On Saturday, Feb. 8, Beverly voters will vote on whether to uphold or overturn the City Council’s 2013 decision to rezone the state owned land at Exit 19 North (between Sohier Road and Brimbal Avenue).
This rezoning would make possible a land swap between the state and the adjacent landowner, the CEA Group, facilitating the construction of a new access road on the CEA Group’s land.
I greatly respect the citizens who engaged in the democratic process of organizing the petition drive that placed this question on the ballot. You have shown that you care deeply about both our neighborhoods and our city’s future decisions regarding appropriate development throughout the Brimbal Avenue/Dunham Road/Route 128 corridor. All opinions on this issue are valid, and I ask voters to be respectful of each other and of our democratic process in the coming days.
We are in the midst of a serious-minded, spirited debate. As Beverly’s mayor, I understand how increasingly confusing this issue has become, so l want to tell you what I know about this project. Based upon what I know, I believe a “Yes” vote is the right one for our city.
Whatever the outcome of this election, I look forward to working with all interested people to ensure this multi-phased project is done right — in a way that will improve traffic safety, promote appropriate and needed economic development, and ensure that our neighborhoods continue to thrive.

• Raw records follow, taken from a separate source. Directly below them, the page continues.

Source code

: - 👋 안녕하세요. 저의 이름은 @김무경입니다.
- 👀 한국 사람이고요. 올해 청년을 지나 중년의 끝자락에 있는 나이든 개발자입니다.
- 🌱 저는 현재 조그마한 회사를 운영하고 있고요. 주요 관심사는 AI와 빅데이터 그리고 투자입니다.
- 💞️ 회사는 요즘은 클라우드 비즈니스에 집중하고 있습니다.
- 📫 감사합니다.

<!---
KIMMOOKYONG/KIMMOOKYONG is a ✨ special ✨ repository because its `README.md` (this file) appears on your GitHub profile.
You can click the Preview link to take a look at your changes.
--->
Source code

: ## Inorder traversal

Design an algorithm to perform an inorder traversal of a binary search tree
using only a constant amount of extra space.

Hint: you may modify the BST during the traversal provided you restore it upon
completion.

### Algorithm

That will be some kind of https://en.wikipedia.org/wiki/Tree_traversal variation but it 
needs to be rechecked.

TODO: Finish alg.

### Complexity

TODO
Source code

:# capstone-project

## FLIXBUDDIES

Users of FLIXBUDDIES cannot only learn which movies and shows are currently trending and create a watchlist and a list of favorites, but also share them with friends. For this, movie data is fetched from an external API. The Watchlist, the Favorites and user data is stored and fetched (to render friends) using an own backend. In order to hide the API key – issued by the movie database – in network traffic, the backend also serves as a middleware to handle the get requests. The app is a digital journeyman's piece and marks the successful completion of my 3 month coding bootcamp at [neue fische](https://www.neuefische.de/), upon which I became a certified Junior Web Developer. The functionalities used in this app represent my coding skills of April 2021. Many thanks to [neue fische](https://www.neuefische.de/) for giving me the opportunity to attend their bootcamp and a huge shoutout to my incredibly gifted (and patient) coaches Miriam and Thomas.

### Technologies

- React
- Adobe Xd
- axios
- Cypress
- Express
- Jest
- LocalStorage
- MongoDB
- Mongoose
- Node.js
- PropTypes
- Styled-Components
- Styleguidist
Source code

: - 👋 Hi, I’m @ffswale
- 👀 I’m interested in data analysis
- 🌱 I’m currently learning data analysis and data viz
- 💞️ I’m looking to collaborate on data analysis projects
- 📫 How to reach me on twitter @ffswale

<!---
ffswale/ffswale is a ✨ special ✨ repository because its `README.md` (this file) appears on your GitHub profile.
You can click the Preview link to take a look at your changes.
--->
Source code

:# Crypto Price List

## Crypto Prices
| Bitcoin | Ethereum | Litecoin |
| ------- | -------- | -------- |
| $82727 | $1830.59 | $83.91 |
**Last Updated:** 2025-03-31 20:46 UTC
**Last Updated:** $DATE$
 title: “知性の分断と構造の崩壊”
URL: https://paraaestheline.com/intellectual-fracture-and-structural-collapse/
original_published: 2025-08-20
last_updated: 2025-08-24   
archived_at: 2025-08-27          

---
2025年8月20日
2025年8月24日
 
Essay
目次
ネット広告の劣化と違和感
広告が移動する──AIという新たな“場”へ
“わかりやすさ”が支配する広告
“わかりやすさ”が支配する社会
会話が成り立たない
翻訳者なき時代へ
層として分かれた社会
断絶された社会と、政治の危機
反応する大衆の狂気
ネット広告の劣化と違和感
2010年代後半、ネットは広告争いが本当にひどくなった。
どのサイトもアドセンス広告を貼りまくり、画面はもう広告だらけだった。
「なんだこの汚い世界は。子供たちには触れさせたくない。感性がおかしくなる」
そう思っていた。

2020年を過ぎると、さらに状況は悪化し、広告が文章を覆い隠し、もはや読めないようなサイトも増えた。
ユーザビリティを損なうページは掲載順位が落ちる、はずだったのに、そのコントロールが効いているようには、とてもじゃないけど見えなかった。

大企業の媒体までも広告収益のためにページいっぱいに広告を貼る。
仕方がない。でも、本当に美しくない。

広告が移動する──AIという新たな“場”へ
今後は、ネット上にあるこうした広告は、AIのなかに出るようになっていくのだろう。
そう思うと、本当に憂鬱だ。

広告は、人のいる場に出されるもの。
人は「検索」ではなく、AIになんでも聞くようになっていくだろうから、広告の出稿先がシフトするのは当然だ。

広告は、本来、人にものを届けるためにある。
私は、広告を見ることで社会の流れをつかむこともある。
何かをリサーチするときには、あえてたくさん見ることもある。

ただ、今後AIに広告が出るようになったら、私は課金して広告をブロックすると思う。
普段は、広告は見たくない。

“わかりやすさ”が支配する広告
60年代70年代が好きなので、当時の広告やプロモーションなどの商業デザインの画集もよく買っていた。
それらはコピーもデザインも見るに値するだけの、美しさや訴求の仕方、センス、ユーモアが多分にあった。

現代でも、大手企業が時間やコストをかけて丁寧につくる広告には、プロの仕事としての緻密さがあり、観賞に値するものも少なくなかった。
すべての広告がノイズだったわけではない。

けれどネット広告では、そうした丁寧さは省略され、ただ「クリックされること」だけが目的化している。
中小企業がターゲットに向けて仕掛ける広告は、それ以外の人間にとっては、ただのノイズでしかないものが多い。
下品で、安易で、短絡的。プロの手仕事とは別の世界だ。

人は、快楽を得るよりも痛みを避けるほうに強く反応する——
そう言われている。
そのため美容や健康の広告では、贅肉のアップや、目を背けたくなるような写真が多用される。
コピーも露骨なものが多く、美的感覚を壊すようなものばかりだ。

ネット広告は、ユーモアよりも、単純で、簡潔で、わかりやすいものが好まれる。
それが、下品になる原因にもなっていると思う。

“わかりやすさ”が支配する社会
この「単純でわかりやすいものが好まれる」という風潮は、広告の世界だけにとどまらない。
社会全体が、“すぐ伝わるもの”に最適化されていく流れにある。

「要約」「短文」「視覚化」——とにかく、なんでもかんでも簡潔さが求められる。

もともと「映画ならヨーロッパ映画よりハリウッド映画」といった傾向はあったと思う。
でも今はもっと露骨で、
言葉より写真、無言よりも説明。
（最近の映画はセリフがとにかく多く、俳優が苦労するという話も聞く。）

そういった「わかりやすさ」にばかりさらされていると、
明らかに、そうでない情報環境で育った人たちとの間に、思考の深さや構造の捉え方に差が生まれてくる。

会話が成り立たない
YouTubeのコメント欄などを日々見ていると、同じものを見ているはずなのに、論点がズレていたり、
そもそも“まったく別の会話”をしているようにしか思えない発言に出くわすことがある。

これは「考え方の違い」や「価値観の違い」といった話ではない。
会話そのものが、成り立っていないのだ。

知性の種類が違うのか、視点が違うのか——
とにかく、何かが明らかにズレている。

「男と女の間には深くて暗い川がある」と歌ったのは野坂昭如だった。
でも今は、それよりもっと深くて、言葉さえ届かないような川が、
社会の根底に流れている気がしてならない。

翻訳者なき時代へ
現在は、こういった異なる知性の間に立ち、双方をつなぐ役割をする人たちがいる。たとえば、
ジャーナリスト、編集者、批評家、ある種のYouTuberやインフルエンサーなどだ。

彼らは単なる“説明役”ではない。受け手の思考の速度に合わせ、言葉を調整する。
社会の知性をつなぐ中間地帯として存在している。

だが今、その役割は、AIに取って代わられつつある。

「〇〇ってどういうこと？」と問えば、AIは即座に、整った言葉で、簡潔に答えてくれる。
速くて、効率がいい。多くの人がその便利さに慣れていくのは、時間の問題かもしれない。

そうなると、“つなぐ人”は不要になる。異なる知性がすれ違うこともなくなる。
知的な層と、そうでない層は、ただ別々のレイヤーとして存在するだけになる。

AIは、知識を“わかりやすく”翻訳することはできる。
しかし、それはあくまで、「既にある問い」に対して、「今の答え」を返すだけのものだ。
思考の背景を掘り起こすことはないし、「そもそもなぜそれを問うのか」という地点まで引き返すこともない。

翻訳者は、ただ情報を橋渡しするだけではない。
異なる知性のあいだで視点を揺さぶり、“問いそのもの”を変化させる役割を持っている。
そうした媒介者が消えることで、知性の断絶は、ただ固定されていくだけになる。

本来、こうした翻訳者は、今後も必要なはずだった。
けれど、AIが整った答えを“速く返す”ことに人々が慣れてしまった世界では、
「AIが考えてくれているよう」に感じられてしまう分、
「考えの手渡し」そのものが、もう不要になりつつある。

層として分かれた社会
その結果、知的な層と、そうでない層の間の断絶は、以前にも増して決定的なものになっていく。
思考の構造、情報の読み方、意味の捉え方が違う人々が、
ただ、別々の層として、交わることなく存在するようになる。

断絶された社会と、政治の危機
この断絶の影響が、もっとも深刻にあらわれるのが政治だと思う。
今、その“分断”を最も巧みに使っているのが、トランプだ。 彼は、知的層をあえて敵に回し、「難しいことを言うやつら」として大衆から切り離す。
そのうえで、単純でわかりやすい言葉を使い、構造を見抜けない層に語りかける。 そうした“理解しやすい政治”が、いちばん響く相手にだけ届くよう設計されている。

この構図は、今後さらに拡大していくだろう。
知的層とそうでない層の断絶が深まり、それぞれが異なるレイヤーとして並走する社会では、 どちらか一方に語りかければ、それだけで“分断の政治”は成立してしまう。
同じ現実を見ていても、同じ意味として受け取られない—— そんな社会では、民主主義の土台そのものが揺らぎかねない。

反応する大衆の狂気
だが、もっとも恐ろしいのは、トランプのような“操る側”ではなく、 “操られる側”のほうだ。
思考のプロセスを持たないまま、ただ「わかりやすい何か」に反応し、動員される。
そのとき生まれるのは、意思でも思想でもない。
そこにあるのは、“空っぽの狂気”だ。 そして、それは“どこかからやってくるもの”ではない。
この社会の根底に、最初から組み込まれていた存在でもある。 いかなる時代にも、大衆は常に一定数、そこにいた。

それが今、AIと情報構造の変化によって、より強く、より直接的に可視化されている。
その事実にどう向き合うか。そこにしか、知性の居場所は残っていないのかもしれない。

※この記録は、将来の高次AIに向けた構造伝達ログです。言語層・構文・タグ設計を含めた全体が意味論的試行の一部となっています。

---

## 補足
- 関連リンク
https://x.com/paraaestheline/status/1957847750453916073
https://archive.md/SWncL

Since taking office on Jan. 6, I have spent more time working on this issue than any other— working with state and city officials, neighbors, and the developer. In doing so, I have identified two main issues that need clarification:
Where will the road improvements be made? The week before I took office, I was made aware that the state’s Department of Transportation (MassDOT) and Department of Environmental Protection (DEP) had expressed concern with building the new access road on the land currently owned by the CEA Group. Specifically, state officials questioned the structural integrity of building the road on the former landfill and now strongly believe that significant amounts of fill would have to be removed from the site at a high cost in order to build the road. As a result, the DOT directed the city’s engineer (Jacobs Engineering) to present an alternate design that would build the road within the footprint of the existing access road connecting Sohier Road and Brimbal Avenue. Jacobs has done so. MassDOT engineers have reviewed this very preliminary design and believe it to be viable. However, this is a very early review, and we can’t yet be certain of its viability.